EXTRACTED RECORDS

--

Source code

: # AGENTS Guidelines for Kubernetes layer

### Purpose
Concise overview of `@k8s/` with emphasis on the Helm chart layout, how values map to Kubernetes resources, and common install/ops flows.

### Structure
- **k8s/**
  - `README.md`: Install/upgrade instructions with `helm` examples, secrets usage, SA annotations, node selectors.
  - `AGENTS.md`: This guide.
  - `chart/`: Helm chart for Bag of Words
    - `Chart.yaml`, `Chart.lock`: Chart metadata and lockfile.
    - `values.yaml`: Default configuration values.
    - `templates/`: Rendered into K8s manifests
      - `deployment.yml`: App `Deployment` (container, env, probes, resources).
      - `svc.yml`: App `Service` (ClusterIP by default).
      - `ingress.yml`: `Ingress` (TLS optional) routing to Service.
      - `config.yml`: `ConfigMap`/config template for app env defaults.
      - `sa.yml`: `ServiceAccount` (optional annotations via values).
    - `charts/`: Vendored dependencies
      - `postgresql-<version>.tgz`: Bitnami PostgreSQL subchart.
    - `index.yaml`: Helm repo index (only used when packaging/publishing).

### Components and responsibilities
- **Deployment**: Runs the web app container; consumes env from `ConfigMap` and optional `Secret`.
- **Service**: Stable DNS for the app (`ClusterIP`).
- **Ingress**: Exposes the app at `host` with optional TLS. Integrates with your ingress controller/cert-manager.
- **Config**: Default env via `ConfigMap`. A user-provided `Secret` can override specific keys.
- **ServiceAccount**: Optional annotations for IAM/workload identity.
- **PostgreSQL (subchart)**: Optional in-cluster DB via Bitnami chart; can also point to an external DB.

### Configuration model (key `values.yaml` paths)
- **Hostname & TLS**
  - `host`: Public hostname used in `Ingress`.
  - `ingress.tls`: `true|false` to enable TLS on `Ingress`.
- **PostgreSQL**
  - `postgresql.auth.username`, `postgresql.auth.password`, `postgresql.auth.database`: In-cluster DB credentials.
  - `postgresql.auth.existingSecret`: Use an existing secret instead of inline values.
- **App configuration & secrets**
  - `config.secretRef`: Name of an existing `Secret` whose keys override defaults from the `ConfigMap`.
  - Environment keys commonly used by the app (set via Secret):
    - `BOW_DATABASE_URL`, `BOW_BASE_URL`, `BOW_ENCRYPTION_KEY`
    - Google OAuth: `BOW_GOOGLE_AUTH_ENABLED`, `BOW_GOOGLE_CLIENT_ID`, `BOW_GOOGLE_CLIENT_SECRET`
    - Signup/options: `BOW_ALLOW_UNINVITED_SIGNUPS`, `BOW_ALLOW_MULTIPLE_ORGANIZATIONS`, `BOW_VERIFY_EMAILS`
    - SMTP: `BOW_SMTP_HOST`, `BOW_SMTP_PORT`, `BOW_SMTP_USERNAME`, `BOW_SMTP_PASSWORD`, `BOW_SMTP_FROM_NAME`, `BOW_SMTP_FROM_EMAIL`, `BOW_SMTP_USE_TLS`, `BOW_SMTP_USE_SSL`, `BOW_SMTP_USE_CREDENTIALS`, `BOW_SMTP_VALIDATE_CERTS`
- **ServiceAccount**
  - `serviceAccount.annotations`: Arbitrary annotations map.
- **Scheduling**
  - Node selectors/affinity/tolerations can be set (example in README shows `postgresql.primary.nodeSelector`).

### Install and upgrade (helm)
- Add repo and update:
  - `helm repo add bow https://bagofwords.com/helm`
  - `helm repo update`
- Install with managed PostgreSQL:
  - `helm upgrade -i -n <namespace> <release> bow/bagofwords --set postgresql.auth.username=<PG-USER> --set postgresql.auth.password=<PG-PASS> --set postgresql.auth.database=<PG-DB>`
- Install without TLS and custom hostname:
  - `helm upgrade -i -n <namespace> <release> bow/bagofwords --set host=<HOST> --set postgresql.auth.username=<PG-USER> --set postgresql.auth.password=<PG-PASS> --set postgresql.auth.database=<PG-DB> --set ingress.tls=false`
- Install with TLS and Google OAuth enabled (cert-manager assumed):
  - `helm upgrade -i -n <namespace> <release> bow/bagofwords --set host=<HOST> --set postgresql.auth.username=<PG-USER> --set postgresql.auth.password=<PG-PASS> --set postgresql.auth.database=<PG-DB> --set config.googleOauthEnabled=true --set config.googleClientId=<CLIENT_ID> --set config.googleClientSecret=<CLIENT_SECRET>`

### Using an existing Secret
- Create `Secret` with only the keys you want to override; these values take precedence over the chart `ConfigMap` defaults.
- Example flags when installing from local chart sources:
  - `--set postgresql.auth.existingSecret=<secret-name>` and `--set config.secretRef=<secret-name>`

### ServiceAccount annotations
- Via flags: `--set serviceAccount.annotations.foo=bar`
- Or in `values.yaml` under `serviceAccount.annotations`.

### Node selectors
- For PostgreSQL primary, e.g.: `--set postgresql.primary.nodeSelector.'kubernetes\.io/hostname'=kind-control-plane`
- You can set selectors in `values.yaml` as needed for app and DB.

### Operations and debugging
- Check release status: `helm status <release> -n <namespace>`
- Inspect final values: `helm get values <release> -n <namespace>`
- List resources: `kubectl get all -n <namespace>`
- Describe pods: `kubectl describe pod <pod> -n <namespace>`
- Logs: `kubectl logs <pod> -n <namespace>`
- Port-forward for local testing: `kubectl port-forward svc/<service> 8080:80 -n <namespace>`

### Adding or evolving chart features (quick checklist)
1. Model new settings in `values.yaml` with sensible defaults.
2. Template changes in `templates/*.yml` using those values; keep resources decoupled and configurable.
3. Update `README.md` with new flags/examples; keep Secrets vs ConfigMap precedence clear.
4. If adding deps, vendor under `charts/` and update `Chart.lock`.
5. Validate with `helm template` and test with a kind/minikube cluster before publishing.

--

TASK REQUIREMENTS
Copy the lines above exactly, beginning at the line that has "app env defaults." and stopping after the line that has "- **Service**: Stable", and omit the rest.

EXERCISE SOLUTION
      - `config.yml`: `ConfigMap`/config template for app env defaults.
      - `sa.yml`: `ServiceAccount` (optional annotations via values).
    - `charts/`: Vendored dependencies
      - `postgresql-<version>.tgz`: Bitnami PostgreSQL subchart.
    - `index.yaml`: Helm repo index (only used when packaging/publishing).

### Components and responsibilities
- **Deployment**: Runs the web app container; consumes env from `ConfigMap` and optional `Secret`.
- **Service**: Stable DNS for the app (`ClusterIP`).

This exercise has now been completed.